Hello sir! I want to ask if how would I screen print on umbrellas? I don't have an experience on screen printing an umbrella. What type of ink should I used when screen printing umbrella? Could I used a plastisol or water based ink? Is the process and method same with printing a shirt/garment? Is curing same? Thank you! I hope someone could help me. God blessed!


----------



## 2020 PrintWorks (Apr 22, 2011)

You'll want to add a nylobond catalyst to your regular ink. I believe it's 10 parts ink to one part catalyst. We would always cure them under the flash. We'd hold them there a few times till you saw steam. Always seemed to work fine. Best of luck. Umbrella's are a pita.


----------



## Sushiboy02 (Jul 19, 2012)

chronicdesigns81 said:


> You'll want to add a nylobond catalyst to your regular ink. I believe it's 10 parts ink to one part catalyst. We would always cure them under the flash. We'd hold them there a few times till you saw steam. Always seemed to work fine. Best of luck. Umbrella's are a pita.

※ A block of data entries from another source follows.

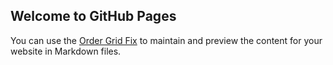 ## Welcome to GitHub Pages

You can use the [Order Grid Fix](https://github.com/hadyfayed/OrderGridFix/edit/master/README.md) to maintain and preview the content for your website in Markdown files.
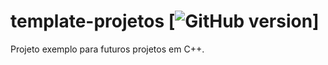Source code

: # template-projetos [![GitHub version](https://badge.fury.io/gh/boennemann%2Fbadges.svg)]

Projeto exemplo para futuros projetos em C++.


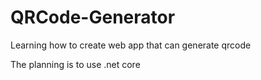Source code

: # QRCode-Generator

Learning how to create web app that can generate qrcode

The planning is to use .net core
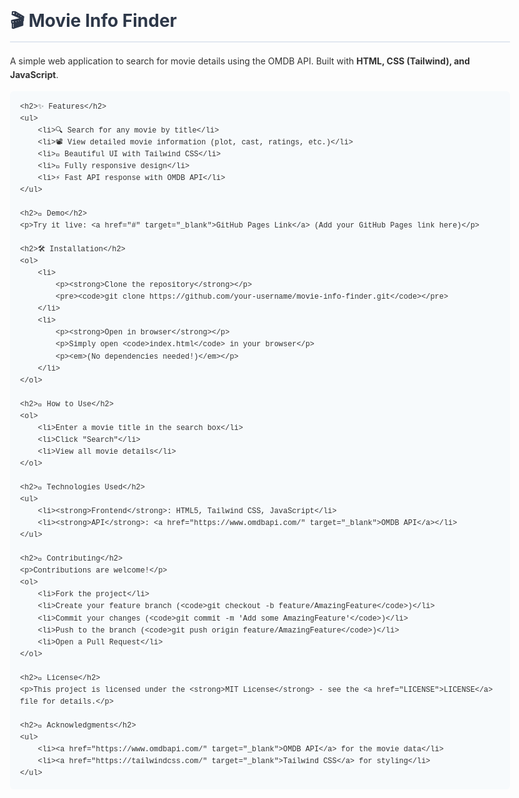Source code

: <!DOCTYPE html>
<html lang="en">
<head>
    <meta charset="UTF-8">
    <meta name="viewport" content="width=device-width, initial-scale=1.0">
    <title>Movie Info Finder - Documentation</title>
    <style>
        body {
            font-family: -apple-system, BlinkMacSystemFont, 'Segoe UI', Roboto, Oxygen, Ubuntu, Cantarell, 'Open Sans', 'Helvetica Neue', sans-serif;
            line-height: 1.6;
            color: #333;
            max-width: 800px;
            margin: 0 auto;
            padding: 20px;
        }
        h1, h2, h3 {
            color: #2d3748;
        }
        h1 {
            border-bottom: 2px solid #e2e8f0;
            padding-bottom: 10px;
        }
        code {
            background: #f7fafc;
            padding: 2px 4px;
            border-radius: 4px;
            font-family: SFMono-Regular,Menlo,Monaco,Consolas,"Liberation Mono","Courier New",monospace;
        }
        pre {
            background: #f7fafc;
            padding: 16px;
            border-radius: 6px;
            overflow-x: auto;
        }
        a {
            color: #4299e1;
            text-decoration: none;
        }
        a:hover {
            text-decoration: underline;
        }
        .badge {
            display: inline-block;
            padding: 2px 6px;
            border-radius: 3px;
            font-size: 0.8em;
            font-weight: bold;
            margin-right: 4px;
        }
        .bg-blue {
            background: #ebf8ff;
            color: #3182ce;
        }
        .bg-green {
            background: #f0fff4;
            color: #38a169;
        }
    </style>
</head>
<body>
    <h1>🎬 Movie Info Finder</h1>
    <p>A simple web application to search for movie details using the OMDB API. Built with <strong>HTML, CSS (Tailwind), and JavaScript</strong>.</p>

    <h2>✨ Features</h2>
    <ul>
        <li>🔍 Search for any movie by title</li>
        <li>📽️ View detailed movie information (plot, cast, ratings, etc.)</li>
        <li>🎨 Beautiful UI with Tailwind CSS</li>
        <li>📱 Fully responsive design</li>
        <li>⚡ Fast API response with OMDB API</li>
    </ul>

    <h2>🚀 Demo</h2>
    <p>Try it live: <a href="#" target="_blank">GitHub Pages Link</a> (Add your GitHub Pages link here)</p>

    <h2>🛠️ Installation</h2>
    <ol>
        <li>
            <p><strong>Clone the repository</strong></p>
            <pre><code>git clone https://github.com/your-username/movie-info-finder.git</code></pre>
        </li>
        <li>
            <p><strong>Open in browser</strong></p>
            <p>Simply open <code>index.html</code> in your browser</p>
            <p><em>(No dependencies needed!)</em></p>
        </li>
    </ol>

    <h2>📝 How to Use</h2>
    <ol>
        <li>Enter a movie title in the search box</li>
        <li>Click "Search"</li>
        <li>View all movie details</li>
    </ol>

    <h2>🔧 Technologies Used</h2>
    <ul>
        <li><strong>Frontend</strong>: HTML5, Tailwind CSS, JavaScript</li>
        <li><strong>API</strong>: <a href="https://www.omdbapi.com/" target="_blank">OMDB API</a></li>
    </ul>

    <h2>🤝 Contributing</h2>
    <p>Contributions are welcome!</p>
    <ol>
        <li>Fork the project</li>
        <li>Create your feature branch (<code>git checkout -b feature/AmazingFeature</code>)</li>
        <li>Commit your changes (<code>git commit -m 'Add some AmazingFeature'</code>)</li>
        <li>Push to the branch (<code>git push origin feature/AmazingFeature</code>)</li>
        <li>Open a Pull Request</li>
    </ol>

    <h2>📜 License</h2>
    <p>This project is licensed under the <strong>MIT License</strong> - see the <a href="LICENSE">LICENSE</a> file for details.</p>

    <h2>🙏 Acknowledgments</h2>
    <ul>
        <li><a href="https://www.omdbapi.com/" target="_blank">OMDB API</a> for the movie data</li>
        <li><a href="https://tailwindcss.com/" target="_blank">Tailwind CSS</a> for styling</li>
    </ul>
</body>
</html>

Thank you for the reply Sir chromicdesign81! Sir what problems have you encountered printing on umbrellas? When you say regular ink, I can use plastisol or water based ink? I am really confused on what type of ink I suppose to use on printing umbrella. Is it that hard to screen print on umbrellas? Thank you again! God blessed!


----------



## chuckh (Mar 22, 2008)

Plastisol w/ bonding agent for nylon works fine. Umbrellas are cumbersome, but not that bad once you get the hang of handling them. Cure them like you would a nylon jacket. We run ours through our IR conveyer unit.


----------



## Sushiboy02 (Jul 19, 2012)

chuckh said:


> Plastisol w/ bonding agent for nylon works fine. Umbrellas are cumbersome, but not that bad once you get the hang of handling them. Cure them like you would a nylon jacket. We run ours through our IR conveyer unit.


Thank you very much sir chuck! Big help!  Now I got knowledge printing on umbrellas. But may be I would have problems on curing, because I dont have a conveyor dryer. Can I use my heat press? Thank you again sir! God blessed! More power to you guys!


----------



## chuckh (Mar 22, 2008)

I wouldn't use a heat press.
Maybe a hot air gun.
Once the sheen of the ink turns matte then you are at least gelled. I would heat a little more after that.
Don't give to your customer for 48 hours, if possible, to give the bonding agent a bit more time to uccure and take hold.
God luck


----------